As recomendações de instalação de PIR aconselham fazer com que uma pessoa intersecte as zonas de cobertura, em vez de se aproximar diretamente. Os corredores criam naturalmente esse padrão de atravessamento repetido quando o sensor está orientado para a largura do corredor.

Esta geometria torna a resposta nítida e consistente. Numa divisão aberta, as pessoas podem aproximar-se de várias direções, passar atrás de móveis ou permanecer dentro de uma única zona. O dispositivo parece menos sensível, embora o seu limiar eletrónico não tenha mudado.

A distância e a temperatura ambiente alteram a margem do sinal

Um corredor estreito mantém os ocupantes relativamente próximos e apresenta frequentemente um fundo simples. As divisões abertas permitem distâncias maiores e incluem janelas quentes, pavimentos, lareiras ou zonas iluminadas pelo sol que reduzem o contraste entre uma pessoa e o ambiente. Um movimento angular menor também atravessa menos regiões da lente por segundo.
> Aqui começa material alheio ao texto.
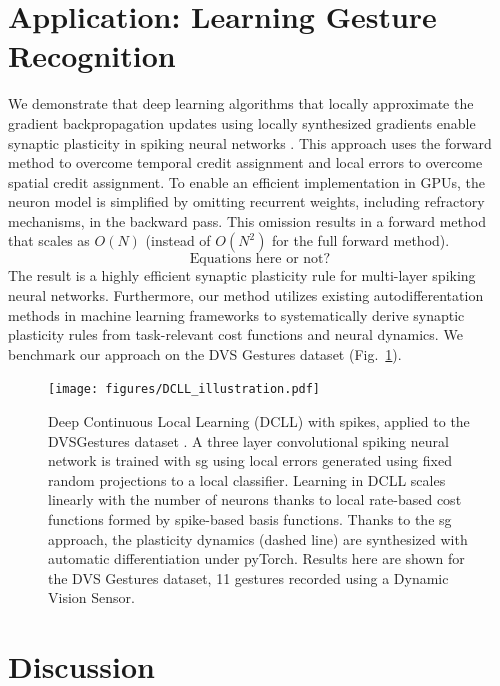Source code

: \documentclass[journal,onecolumn,11pt]{IEEEtran}
\newcommand{\reffig}[1]{{\color{blue!70}(Fig.~\ref{#1})}}
\begin{document}
\section{Application: Learning Gesture Recognition}
We demonstrate that deep learning algorithms that locally approximate the gradient backpropagation updates using locally synthesized gradients enable synaptic plasticity in spiking neural networks \cite{Kaiser_etal18_synaplas}.
This approach uses the forward method to overcome temporal credit assignment and local errors to overcome spatial credit assignment. 
To enable an efficient implementation in GPUs, the neuron model is simplified by omitting recurrent weights, including refractory mechanisms, in the backward pass. This omission results in a forward method that scales as $O(N)$ (instead of $O(N^2)$ for the full forward method).
\begin{equation}
  \text{Equations here or not?}
\end{equation}
The result is a highly efficient synaptic plasticity rule for multi-layer spiking neural networks.
Furthermore, our method utilizes existing autodifferentation methods in machine learning frameworks to systematically derive synaptic plasticity rules from task-relevant cost functions and neural dynamics. 
We benchmark our approach on the DVS Gestures dataset \reffig{fig:dcll_gestures}. 
\begin{figure}
  \texttt{[image: figures/DCLL\_illustration.pdf]}
  \caption{\label{fig:dcll_gestures} Deep Continuous Local Learning (DCLL) with spikes, applied to the DVSGestures dataset \cite{Amir_etal17_lowpowe}. A three layer convolutional spiking neural network is trained with \gls{sg} using local errors generated using fixed random projections to a local classifier. Learning in DCLL scales linearly with the number of neurons thanks to local rate-based cost functions formed by spike-based basis functions. Thanks to the \gls{sg} approach, the plasticity dynamics (dashed line) are synthesized with automatic differentiation under pyTorch. Results here are shown for the DVS Gestures dataset, 11 gestures recorded using a Dynamic Vision Sensor.}
\end{figure}

\section{Discussion}
\end{document}
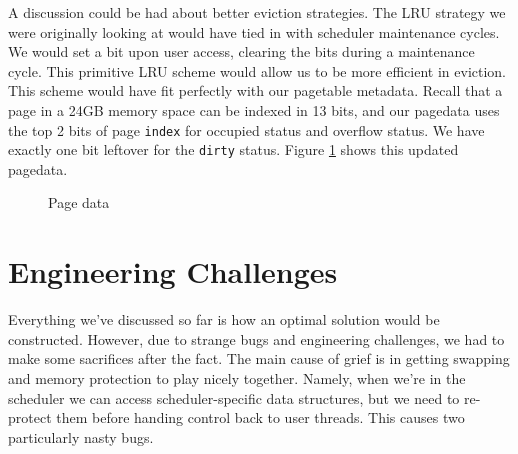 \documentclass{article}
\begin{document}
A discussion could be had about better eviction strategies. The LRU strategy we were originally looking at would have tied in with scheduler maintenance cycles. We would set a  bit upon user access, clearing the bits during a maintenance cycle. This primitive LRU scheme would allow us to be more efficient in eviction. This scheme would have fit perfectly with our pagetable metadata. Recall that a page in a 24GB memory space can be indexed in 13 bits, and our pagedata uses the top 2 bits of page \verb|index| for occupied status and overflow status. We have exactly one bit leftover for the \verb|dirty| status. Figure \ref{fig:eviction_page_data} shows this updated pagedata.

\begin{figure}
\centering
{}
\caption{Page data}
\label{fig:eviction_page_data}
\end{figure}

\section{Engineering Challenges}
Everything we've discussed so far is how an optimal solution would be constructed. However, due to strange bugs and engineering challenges, we had to make some sacrifices after the fact. The main cause of grief is in getting swapping and memory protection to play nicely together. Namely, when we're in the scheduler we can access scheduler-specific data structures, but we need to re-protect them before handing control back to user threads. This causes two particularly nasty bugs.
\end{document}
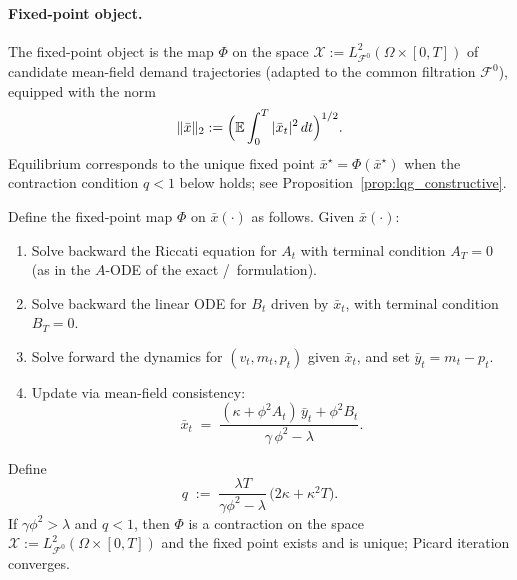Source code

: \paragraph{Fixed-point object.}
The fixed-point object is the map $\Phi$ on the space $\mathcal X := L^2_{\mathcal F^0}(\Omega\times[0,T])$ of candidate mean-field demand trajectories (adapted to the common filtration $\mathcal F^0$), equipped with the norm
\[
\|\bar x\|_2 := \Big(\E\int_0^T |\bar x_t|^2\,dt\Big)^{1/2}.
\]
Equilibrium corresponds to the unique fixed point $\bar x^\star = \Phi(\bar x^\star)$ when the contraction condition $q<1$ below holds; see Proposition~\ref{prop:lqg_constructive}.

\begin{proposition}
\label{prop:lqg_constructive}
Define the fixed-point map $\Phi$ on $\bar x(\cdot)$ as follows. Given $\bar x(\cdot)$:
\begin{enumerate}[label=(\roman*)]
\item Solve backward the Riccati equation for $A_t$ with terminal condition $A_T=0$ (as in the $A$-ODE of the exact \CARA/\LQG\ formulation).
\item Solve backward the linear ODE for $B_t$ driven by $\bar x_t$, with terminal condition $B_T=0$.
\item Solve forward the dynamics for $(v_t,m_t,p_t)$ given $\bar x_t$, and set $\bar y_t = m_t - p_t$.
\item Update via mean-field consistency:
\begin{equation}
\bar x_t \;=\; \frac{(\kappa + \phi^2 A_t)\,\bar y_t + \phi^2 B_t}{\gamma\,\phi^2 - \lambda}.
\label{eq:barx_update}
\end{equation}
\end{enumerate}
Define
\begin{equation}
q \;:=\; \frac{\lambda T}{\gamma\phi^2-\lambda}\,\bigl(2\kappa+\kappa^2 T\bigr).
\label{eq:q_contract}
\end{equation}
If $\gamma\phi^2>\lambda$ and $q<1$, then $\Phi$ is a contraction on the space $\mathcal X := L^2_{\mathcal F^0}(\Omega\times[0,T])$ and the fixed point exists and is unique; Picard iteration converges.
\end{proposition}

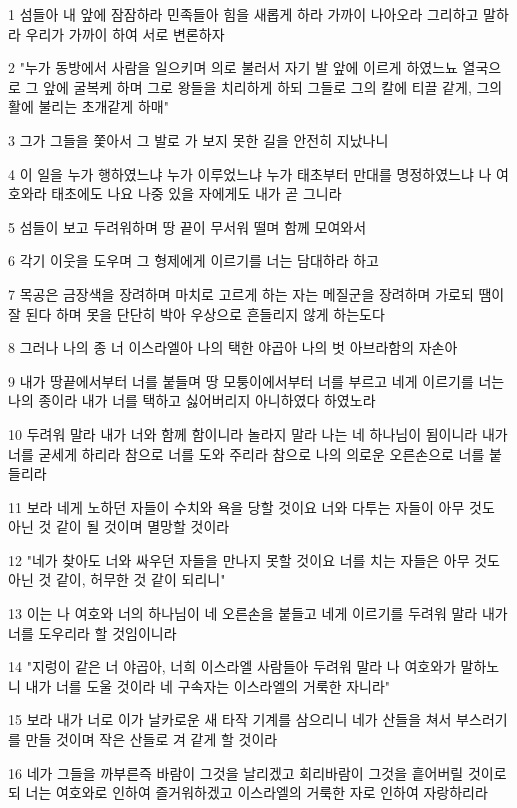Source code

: \par 1 섬들아 내 앞에 잠잠하라 민족들아 힘을 새롭게 하라 가까이 나아오라 그리하고 말하라 우리가 가까이 하여 서로 변론하자
\par 2 "누가 동방에서 사람을 일으키며 의로 불러서 자기 발 앞에 이르게 하였느뇨 열국으로 그 앞에 굴복케 하며 그로 왕들을 치리하게 하되 그들로 그의 칼에 티끌 같게, 그의 활에 불리는 초개같게 하매"
\par 3 그가 그들을 쫓아서 그 발로 가 보지 못한 길을 안전히 지났나니
\par 4 이 일을 누가 행하였느냐 누가 이루었느냐 누가 태초부터 만대를 명정하였느냐 나 여호와라 태초에도 나요 나중 있을 자에게도 내가 곧 그니라
\par 5 섬들이 보고 두려워하며 땅 끝이 무서워 떨며 함께 모여와서
\par 6 각기 이웃을 도우며 그 형제에게 이르기를 너는 담대하라 하고
\par 7 목공은 금장색을 장려하며 마치로 고르게 하는 자는 메질군을 장려하며 가로되 땜이 잘 된다 하며 못을 단단히 박아 우상으로 흔들리지 않게 하는도다
\par 8 그러나 나의 종 너 이스라엘아 나의 택한 야곱아 나의 벗 아브라함의 자손아
\par 9 내가 땅끝에서부터 너를 붙들며 땅 모퉁이에서부터 너를 부르고 네게 이르기를 너는 나의 종이라 내가 너를 택하고 싫어버리지 아니하였다 하였노라
\par 10 두려워 말라 내가 너와 함께 함이니라 놀라지 말라 나는 네 하나님이 됨이니라 내가 너를 굳세게 하리라 참으로 너를 도와 주리라 참으로 나의 의로운 오른손으로 너를 붙들리라
\par 11 보라 네게 노하던 자들이 수치와 욕을 당할 것이요 너와 다투는 자들이 아무 것도 아닌 것 같이 될 것이며 멸망할 것이라
\par 12 "네가 찾아도 너와 싸우던 자들을 만나지 못할 것이요 너를 치는 자들은 아무 것도 아닌 것 같이, 허무한 것 같이 되리니"
\par 13 이는 나 여호와 너의 하나님이 네 오른손을 붙들고 네게 이르기를 두려워 말라 내가 너를 도우리라 할 것임이니라
\par 14 "지렁이 같은 너 야곱아, 너희 이스라엘 사람들아 두려워 말라 나 여호와가 말하노니 내가 너를 도울 것이라 네 구속자는 이스라엘의 거룩한 자니라"
\par 15 보라 내가 너로 이가 날카로운 새 타작 기계를 삼으리니 네가 산들을 쳐서 부스러기를 만들 것이며 작은 산들로 겨 같게 할 것이라
\par 16 네가 그들을 까부른즉 바람이 그것을 날리겠고 회리바람이 그것을 흩어버릴 것이로되 너는 여호와로 인하여 즐거워하겠고 이스라엘의 거룩한 자로 인하여 자랑하리라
As orientações de segurança para consumidores também referem que os sensores de movimento funcionam melhor quando o movimento é paralelo ao sensor, e não diretamente na direção do dispositivo. A disposição determina a frequência com que os percursos reais satisfazem essa condição.

Uma maior sensibilidade eletrónica pode recuperar movimentos fracos, mas também amplificar movimentos de animais de estimação, cortinas, correntes de ar do sistema AVAC junto a superfícies quentes ou alterações na luz solar. A geometria favorável de um corredor pode suportar um limiar conservador, enquanto uma divisão aberta evidencia o compromisso com os falsos acionamentos.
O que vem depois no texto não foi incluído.